Nora would never sit still for Vermeer, at least not in her wild youth when she was capable of astonishing acrobatics, sliding down the banister and once attempting to swing from a chandelier. In her mellower and more lovable later years, she inspired thoughts of an imaginary 19th-century portrait, with Nora crouched at the feet of Franz Schubert as he composed, gazing up at him as if he and the world were one. I mention Schubert because she made an irresistible match with Johann Wolfgang von Goethe’s creation Mignon, the subject of some of Schubert’s most beloved lieder. “In her whole system of proceedings,” Goethe writes, “there was something very singular. She never walked up or down the stairs, but jumped. She would spring along by the railing, and before you were aware would be sitting quietly above upon the landing…. She was frolicsome beyond all wont.”

Van Vechten’s Bible

The Tiger in the House: A Cultural History of the Cat (New York Review Classics 2007) by novelist, critic, and photographer Carl Van Vechten (1880-1964), was first published in 1920 and reprinted many times.

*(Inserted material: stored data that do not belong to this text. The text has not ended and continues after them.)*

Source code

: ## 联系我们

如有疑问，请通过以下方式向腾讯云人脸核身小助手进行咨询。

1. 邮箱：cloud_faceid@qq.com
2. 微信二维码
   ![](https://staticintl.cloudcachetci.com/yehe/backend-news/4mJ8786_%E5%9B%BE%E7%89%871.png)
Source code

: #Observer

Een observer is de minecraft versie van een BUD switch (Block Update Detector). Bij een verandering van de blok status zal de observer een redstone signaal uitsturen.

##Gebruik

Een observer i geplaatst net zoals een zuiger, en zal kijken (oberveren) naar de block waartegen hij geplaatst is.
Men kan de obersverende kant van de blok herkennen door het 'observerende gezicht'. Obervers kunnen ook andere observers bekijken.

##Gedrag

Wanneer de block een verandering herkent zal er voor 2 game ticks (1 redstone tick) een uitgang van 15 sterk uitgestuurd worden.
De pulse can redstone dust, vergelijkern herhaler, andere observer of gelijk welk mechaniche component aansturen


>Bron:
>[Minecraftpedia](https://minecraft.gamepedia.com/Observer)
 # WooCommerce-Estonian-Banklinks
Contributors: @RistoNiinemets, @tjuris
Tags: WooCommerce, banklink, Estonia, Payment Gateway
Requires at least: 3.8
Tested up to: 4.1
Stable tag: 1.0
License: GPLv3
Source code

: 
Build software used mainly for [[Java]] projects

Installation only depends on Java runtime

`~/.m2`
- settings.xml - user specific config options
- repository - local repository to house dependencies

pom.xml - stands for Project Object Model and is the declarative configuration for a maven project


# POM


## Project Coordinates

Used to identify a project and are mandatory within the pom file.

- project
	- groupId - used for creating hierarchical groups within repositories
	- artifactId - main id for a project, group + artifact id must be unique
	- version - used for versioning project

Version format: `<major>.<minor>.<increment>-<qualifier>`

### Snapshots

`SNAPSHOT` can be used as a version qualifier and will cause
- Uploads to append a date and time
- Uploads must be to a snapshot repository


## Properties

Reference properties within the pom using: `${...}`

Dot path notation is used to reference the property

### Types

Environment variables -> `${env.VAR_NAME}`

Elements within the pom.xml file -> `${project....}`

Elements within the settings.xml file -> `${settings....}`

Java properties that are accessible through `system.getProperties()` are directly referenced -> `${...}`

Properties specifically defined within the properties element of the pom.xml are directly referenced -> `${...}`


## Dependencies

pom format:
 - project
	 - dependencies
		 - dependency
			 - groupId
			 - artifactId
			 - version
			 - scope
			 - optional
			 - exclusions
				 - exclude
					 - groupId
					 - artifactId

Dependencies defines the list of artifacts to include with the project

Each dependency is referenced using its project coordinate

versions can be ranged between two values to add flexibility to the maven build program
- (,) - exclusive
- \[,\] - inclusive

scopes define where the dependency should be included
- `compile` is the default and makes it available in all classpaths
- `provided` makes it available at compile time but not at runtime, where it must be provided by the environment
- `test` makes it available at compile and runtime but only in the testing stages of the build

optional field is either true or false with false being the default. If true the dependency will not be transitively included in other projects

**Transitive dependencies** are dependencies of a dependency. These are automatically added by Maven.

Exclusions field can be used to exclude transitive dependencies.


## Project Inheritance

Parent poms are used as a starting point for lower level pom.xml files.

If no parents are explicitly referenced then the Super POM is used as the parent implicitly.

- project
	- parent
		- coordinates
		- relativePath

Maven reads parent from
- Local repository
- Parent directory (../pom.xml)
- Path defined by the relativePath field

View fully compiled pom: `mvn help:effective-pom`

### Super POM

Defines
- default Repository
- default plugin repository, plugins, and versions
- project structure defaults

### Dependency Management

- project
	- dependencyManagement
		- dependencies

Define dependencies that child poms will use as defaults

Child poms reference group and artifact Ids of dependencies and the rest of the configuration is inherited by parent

Arguably the bible of cat literature, this big, lavish, scholarly volume has been called “the best single treatise on the cat” and “a treasure house of literary gossip.” Like so many of my books, this one, the 1936 edition, has passed through the secondhand bookstores of Manhattan and therefore embodies three of my favorite things — cats, used bookstores, and New York City.

New York Cats

Cats in the city are popular subjects. Felines of New York (Simon & Schuster 2015) is presented by Jim Tews in the style of Brandon Stanton’s wildly popular series Humans of New York. In Shop Cats of New York (Harper Design 2016) by cat blogger Tamar Arslanian and photographer Andrew Marttila, the shops include Bleecker Street Records, where Keetah, the cat on the book’s cover, is shown lounging atop bins of blues LPs in “the relative solitude of her basement lair where she retreats for peace and quiet among the vintage vinyl.”

Always Great Gifts

On the subject of cat books as gifts, the first that comes to mind is Alice Muncaster and Ellen Yanow’s The Cat Made Me Buy It!: A Collection of Cats Who Sold Yesterday’s Products (Three Rivers Press 1984), which includes 116 full-color photographs of cats appearing in scores of different ads and promotions created over the previous century. We’ve owned the paperback edition of this charming book for the better part of 30 years, which probably explains why I can’t find our copy. Never, ever would we throw it away or sell it, perish the thought, but if I don’t stop searching, I’ll never finish this article. At least we can include an image of the cover.

The Book Of The Cat (Laurence King 2017) makes a great Christmas present, as one Princeton Magazine staff member can attest. By Angus Hyland, a partner at Pentagram Design London, and Caroline Roberts, a journalist and author, it offers, according to Barnes and Noble, “a cool and quirky collection of feline art and illustration by artists from around the world.”

In the Company of Cats (British Library 2014) showed up under the Christmas tree at our house some years ago and has been a family favorite ever since. Thanks to the whimsical Louis Wain cover image of two cats in nightshirts having a pillow fight, it’s been on display in the living room, a cheerful reminder of what life was like in the early years of Nick and Nora, though Nick, who died in 2018, was never a match for his sister when it came to terpsichorean antics. Over the past week, the third anniversary of Nora’s death, the book has been on my bedside table. The page I go back to most often is headed “Tableaux Parisiens,” or Baudelaire’s Cat, an etching from Les Fleurs du Mal showing a man and a cat gazing out a window together at a smoky panorama of Paris. It doesn’t matter that the view from the window Nora and I were looking through was simply a Princeton cul de sac. Winter or spring, summer or fall, whether watching a few flurries of snow, or falling leaves, she’d be perched on one or another of the various books I’d left on the chaise, as often as not the one I was reading or writing about.